**What the task asks**.
Scan the entries below. Report each line where the string "mathbb" occurs.

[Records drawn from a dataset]
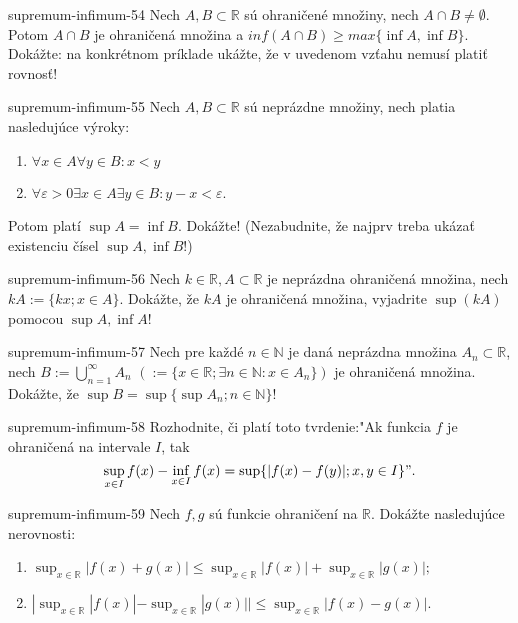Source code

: \begin{defproblem}{supremum-infimum-54}
Nech $A,B\subset\mathbb{R}$ sú ohraničené množiny, nech $A\cap B\neq\emptyset$. Potom $A\cap B$ je ohraničená množina a $inf(A\cap B)\geq max \{\inf A,\inf B\}$. Dokážte: na konkrétnom príklade ukážte, že v uvedenom vzťahu nemusí platiť rovnosť!
\end{defproblem}

\begin{defproblem}{supremum-infimum-55}
Nech $A,B\subset\mathbb{R}$ sú neprázdne množiny, nech platia nasledujúce výroky:
\begin{enumerate}
\item $\forall x\in A \forall y\in B: x<y$
\item $\forall \varepsilon>0 \exists x\in A \exists y\in B:y-x<\varepsilon$.
\end{enumerate}
Potom platí $\sup A =\inf B$. Dokážte! (Nezabudnite, že najprv treba ukázať existenciu čísel $\sup A,\inf B$!)
\end{defproblem}

\begin{defproblem}{supremum-infimum-56}
Nech $k\in\mathbb{R},A\subset\mathbb{R}$ je neprázdna ohraničená množina, nech $kA:=\{kx;x\in A\}$. Dokážte, že $kA$ je ohraničená množina, vyjadrite $\sup (kA)$ pomocou $\sup A,\inf A$!
\end{defproblem}

\begin{defproblem}{supremum-infimum-57}
Nech pre každé $n\in\mathbb{N}$ je daná neprázdna množina $A_n\subset\mathbb{R}$, nech $B:=\bigcup_{n=1}^\infty A_n$ $(:=\{x\in\mathbb{R};\exists n\in\mathbb{N}:x\in A_n\})$ je ohraničená množina. Dokážte, že $\sup B= \sup\{\sup A_n;n\in\mathbb{N}\}$!
\end{defproblem}

\begin{defproblem}{supremum-infimum-58}
Rozhodnite, či platí toto tvrdenie:"Ak funkcia $f$ je ohraničená na intervale $I$, tak $$\sup_{x\in I}f(x)-\inf_{x\in I}f(x)=\sup \{|f(x)-f(y)|;x,y\in I\}".$$
\end{defproblem}

\begin{defproblem}{supremum-infimum-59}
Nech $f,g$ sú funkcie ohraničení na $\mathbb{R}$. Dokážte nasledujúce nerovnosti:
\begin{enumerate}
\item $\sup_{x\in\mathbb{R}}|f(x)+g(x)|\leq\sup_{x\in\mathbb{R}}|f(x)|+\sup_{x\in\mathbb{R}}|g(x)|;$
\item $|\sup_{x\in\mathbb{R}}|f(x)|-\sup_{x\in\mathbb{R}}|g(x)||\leq\sup_{x\in\mathbb{R}}|f(x)-g(x)|$.
\end{enumerate}
\end{defproblem}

**Response below**.
Nech $A,B\subset\mathbb{R}$ sú ohraničené množiny, nech $A\cap B\neq\emptyset$. Potom $A\cap B$ je ohraničená množina a $inf(A\cap B)\geq max \{\inf A,\inf B\}$. Dokážte: na konkrétnom príklade ukážte, že v uvedenom vzťahu nemusí platiť rovnosť!
Nech $A,B\subset\mathbb{R}$ sú neprázdne množiny, nech platia nasledujúce výroky:
Nech $k\in\mathbb{R},A\subset\mathbb{R}$ je neprázdna ohraničená množina, nech $kA:=\{kx;x\in A\}$. Dokážte, že $kA$ je ohraničená množina, vyjadrite $\sup (kA)$ pomocou $\sup A,\inf A$!
Nech pre každé $n\in\mathbb{N}$ je daná neprázdna množina $A_n\subset\mathbb{R}$, nech $B:=\bigcup_{n=1}^\infty A_n$ $(:=\{x\in\mathbb{R};\exists n\in\mathbb{N}:x\in A_n\})$ je ohraničená množina. Dokážte, že $\sup B= \sup\{\sup A_n;n\in\mathbb{N}\}$!
Nech $f,g$ sú funkcie ohraničení na $\mathbb{R}$. Dokážte nasledujúce nerovnosti:
\item $\sup_{x\in\mathbb{R}}|f(x)+g(x)|\leq\sup_{x\in\mathbb{R}}|f(x)|+\sup_{x\in\mathbb{R}}|g(x)|;$
\item $|\sup_{x\in\mathbb{R}}|f(x)|-\sup_{x\in\mathbb{R}}|g(x)||\leq\sup_{x\in\mathbb{R}}|f(x)-g(x)|$.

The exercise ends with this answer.